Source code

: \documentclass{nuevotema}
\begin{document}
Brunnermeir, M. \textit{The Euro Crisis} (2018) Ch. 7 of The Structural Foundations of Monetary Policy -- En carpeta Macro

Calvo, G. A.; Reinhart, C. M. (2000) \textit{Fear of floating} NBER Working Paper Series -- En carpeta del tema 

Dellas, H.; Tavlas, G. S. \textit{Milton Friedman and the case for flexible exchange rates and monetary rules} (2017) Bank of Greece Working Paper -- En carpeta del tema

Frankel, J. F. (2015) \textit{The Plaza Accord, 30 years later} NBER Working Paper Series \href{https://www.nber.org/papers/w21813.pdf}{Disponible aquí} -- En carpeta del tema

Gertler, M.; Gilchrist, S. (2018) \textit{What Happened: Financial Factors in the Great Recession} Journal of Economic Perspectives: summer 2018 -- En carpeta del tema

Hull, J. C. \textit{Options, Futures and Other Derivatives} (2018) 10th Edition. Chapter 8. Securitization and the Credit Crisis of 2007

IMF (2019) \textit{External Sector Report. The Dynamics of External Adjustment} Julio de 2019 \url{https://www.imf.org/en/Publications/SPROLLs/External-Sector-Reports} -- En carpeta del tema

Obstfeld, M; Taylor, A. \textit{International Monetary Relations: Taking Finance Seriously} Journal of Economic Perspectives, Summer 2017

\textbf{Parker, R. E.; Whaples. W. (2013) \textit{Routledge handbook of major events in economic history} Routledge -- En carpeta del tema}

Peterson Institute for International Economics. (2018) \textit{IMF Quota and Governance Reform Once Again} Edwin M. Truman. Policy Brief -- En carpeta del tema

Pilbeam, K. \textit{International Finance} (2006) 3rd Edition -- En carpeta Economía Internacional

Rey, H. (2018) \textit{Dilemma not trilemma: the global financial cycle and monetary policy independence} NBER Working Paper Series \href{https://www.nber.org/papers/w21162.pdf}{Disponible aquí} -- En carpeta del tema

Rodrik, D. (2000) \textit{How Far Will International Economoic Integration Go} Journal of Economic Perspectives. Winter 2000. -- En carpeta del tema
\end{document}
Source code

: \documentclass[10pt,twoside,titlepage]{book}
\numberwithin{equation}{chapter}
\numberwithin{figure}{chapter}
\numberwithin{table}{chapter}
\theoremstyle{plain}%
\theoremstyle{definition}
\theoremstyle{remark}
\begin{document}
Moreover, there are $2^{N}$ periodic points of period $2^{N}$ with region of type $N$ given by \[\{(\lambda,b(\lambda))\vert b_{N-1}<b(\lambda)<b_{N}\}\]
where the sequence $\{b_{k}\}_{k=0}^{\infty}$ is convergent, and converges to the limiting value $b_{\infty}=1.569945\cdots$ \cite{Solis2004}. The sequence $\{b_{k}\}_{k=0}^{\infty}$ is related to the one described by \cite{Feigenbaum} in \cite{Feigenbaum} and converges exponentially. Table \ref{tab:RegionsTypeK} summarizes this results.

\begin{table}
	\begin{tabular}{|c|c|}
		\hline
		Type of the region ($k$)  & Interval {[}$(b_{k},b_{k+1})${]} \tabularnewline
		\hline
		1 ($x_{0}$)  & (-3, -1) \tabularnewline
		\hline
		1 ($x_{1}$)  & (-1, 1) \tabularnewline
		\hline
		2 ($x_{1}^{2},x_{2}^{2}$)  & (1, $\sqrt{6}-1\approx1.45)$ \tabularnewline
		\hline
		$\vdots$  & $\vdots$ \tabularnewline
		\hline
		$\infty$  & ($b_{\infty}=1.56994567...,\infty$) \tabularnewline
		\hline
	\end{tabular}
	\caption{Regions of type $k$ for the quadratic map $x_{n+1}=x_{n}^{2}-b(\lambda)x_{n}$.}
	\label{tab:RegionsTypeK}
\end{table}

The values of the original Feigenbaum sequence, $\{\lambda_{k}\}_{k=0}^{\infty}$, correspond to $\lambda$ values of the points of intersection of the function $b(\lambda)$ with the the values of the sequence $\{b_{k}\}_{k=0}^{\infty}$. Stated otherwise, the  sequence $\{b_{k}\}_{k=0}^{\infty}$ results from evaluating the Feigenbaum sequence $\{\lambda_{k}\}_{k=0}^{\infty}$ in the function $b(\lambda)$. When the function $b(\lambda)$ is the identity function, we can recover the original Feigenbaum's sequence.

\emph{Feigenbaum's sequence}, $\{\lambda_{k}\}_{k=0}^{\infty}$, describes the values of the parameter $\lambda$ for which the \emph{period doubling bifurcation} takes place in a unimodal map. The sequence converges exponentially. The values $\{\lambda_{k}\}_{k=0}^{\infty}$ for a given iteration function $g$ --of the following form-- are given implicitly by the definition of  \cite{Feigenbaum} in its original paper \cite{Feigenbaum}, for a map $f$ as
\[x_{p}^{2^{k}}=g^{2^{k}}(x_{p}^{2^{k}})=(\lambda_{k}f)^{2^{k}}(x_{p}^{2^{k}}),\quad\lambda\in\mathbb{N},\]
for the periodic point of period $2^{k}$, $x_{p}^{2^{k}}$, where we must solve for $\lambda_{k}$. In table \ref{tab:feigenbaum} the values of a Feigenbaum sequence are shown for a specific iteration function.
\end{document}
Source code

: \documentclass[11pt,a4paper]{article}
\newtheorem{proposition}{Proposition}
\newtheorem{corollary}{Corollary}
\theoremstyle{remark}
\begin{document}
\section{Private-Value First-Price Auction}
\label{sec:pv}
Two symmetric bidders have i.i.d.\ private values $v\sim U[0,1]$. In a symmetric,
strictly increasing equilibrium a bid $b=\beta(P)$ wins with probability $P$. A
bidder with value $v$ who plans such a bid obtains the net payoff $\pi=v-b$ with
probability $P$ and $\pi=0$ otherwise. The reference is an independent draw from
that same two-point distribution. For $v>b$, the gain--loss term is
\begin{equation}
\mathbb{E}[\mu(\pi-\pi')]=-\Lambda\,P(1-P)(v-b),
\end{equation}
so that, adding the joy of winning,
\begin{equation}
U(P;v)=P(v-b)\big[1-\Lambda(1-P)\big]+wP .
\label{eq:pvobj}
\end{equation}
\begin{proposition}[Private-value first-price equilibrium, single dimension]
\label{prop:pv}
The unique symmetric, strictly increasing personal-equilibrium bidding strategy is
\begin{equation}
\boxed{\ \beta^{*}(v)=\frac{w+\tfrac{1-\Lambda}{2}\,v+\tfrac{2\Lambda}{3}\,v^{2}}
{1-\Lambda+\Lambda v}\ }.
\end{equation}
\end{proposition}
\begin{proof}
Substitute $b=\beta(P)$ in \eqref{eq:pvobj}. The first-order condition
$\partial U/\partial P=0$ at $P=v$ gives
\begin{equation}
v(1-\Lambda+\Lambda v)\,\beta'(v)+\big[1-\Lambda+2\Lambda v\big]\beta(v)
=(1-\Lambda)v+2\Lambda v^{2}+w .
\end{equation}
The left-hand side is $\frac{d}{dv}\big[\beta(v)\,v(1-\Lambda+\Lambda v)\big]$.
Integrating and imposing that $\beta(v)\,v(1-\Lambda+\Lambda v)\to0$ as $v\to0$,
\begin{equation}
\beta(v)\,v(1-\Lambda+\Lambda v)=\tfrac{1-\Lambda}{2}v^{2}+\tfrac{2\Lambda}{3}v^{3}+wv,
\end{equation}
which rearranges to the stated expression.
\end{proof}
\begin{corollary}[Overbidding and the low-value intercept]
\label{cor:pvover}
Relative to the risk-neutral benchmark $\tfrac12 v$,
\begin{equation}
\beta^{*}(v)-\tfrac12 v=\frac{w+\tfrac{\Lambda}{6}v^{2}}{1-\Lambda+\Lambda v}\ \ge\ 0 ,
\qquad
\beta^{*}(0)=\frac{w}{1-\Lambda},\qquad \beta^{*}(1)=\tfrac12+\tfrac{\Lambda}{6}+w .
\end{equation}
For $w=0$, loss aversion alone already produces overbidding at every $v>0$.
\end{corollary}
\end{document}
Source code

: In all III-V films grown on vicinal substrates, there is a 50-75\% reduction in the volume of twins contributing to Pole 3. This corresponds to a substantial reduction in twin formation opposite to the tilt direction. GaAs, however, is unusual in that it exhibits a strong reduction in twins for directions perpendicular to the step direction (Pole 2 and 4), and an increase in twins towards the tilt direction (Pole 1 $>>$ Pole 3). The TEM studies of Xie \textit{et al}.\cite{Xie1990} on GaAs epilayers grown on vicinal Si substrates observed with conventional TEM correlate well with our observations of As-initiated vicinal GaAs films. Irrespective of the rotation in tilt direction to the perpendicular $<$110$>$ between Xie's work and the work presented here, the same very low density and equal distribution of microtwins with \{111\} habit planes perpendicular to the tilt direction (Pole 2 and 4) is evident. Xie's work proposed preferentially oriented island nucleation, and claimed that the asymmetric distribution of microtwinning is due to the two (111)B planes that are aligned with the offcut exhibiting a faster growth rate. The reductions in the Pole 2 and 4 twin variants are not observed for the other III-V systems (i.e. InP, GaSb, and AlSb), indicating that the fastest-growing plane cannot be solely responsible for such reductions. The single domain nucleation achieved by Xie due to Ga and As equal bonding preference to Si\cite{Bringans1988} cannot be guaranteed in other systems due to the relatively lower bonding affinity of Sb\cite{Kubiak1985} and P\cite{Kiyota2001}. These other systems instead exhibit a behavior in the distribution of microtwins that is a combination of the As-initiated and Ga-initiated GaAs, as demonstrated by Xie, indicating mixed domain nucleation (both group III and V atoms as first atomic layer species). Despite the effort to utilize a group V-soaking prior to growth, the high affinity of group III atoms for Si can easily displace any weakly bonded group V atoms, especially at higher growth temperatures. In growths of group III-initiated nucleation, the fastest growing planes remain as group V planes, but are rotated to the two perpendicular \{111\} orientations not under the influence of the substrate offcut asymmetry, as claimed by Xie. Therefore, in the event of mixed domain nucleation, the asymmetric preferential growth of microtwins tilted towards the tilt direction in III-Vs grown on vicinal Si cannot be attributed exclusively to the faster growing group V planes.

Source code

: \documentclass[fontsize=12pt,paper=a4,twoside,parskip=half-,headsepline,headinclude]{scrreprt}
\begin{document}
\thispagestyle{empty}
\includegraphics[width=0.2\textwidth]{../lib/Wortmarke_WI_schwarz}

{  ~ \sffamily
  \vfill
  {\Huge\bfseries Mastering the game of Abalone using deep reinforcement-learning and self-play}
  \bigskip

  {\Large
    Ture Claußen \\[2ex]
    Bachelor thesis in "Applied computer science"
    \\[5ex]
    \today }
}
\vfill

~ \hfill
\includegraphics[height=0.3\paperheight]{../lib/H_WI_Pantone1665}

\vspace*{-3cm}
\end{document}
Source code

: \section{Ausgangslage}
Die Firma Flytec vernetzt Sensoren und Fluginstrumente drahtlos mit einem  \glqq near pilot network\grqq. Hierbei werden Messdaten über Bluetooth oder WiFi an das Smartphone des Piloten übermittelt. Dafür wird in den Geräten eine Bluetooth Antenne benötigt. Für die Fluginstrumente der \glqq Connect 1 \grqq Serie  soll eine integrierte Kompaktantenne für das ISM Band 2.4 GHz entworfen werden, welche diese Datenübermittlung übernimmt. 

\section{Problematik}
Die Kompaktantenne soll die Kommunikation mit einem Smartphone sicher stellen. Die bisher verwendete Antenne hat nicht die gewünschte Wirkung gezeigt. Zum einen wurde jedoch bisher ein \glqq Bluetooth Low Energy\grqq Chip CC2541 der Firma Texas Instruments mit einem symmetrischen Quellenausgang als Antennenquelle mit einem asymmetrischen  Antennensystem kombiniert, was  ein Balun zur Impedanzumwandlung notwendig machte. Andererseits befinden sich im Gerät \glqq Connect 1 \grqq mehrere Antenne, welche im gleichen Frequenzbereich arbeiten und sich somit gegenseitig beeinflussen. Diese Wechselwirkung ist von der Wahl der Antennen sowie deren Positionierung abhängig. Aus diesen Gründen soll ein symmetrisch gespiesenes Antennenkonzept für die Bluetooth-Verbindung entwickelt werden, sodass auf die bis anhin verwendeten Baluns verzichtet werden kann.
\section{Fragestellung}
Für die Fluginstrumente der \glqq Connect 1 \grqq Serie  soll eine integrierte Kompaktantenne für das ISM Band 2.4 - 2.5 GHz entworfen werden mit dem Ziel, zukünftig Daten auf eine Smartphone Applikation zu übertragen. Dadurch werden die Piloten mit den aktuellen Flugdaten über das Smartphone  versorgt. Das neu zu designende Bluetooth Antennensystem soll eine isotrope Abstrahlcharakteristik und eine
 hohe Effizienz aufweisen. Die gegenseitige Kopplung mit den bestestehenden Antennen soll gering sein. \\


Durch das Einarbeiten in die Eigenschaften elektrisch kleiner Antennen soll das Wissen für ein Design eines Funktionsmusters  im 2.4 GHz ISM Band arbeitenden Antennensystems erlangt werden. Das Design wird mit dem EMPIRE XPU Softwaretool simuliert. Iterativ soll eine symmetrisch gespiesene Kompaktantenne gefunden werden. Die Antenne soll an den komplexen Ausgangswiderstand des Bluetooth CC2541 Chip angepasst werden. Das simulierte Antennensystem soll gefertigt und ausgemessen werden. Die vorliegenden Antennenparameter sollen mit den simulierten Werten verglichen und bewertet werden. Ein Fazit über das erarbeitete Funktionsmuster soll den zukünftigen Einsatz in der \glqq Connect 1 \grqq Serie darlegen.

* [Action item]
Transcribe the listing above line for line, from the first line to the line containing "Calvo, G. A.;", inclusive, with no other lines.

* [Exercise response]
Source code

: \documentclass{nuevotema}
\begin{document}
Brunnermeir, M. \textit{The Euro Crisis} (2018) Ch. 7 of The Structural Foundations of Monetary Policy -- En carpeta Macro

Calvo, G. A.; Reinhart, C. M. (2000) \textit{Fear of floating} NBER Working Paper Series -- En carpeta del tema 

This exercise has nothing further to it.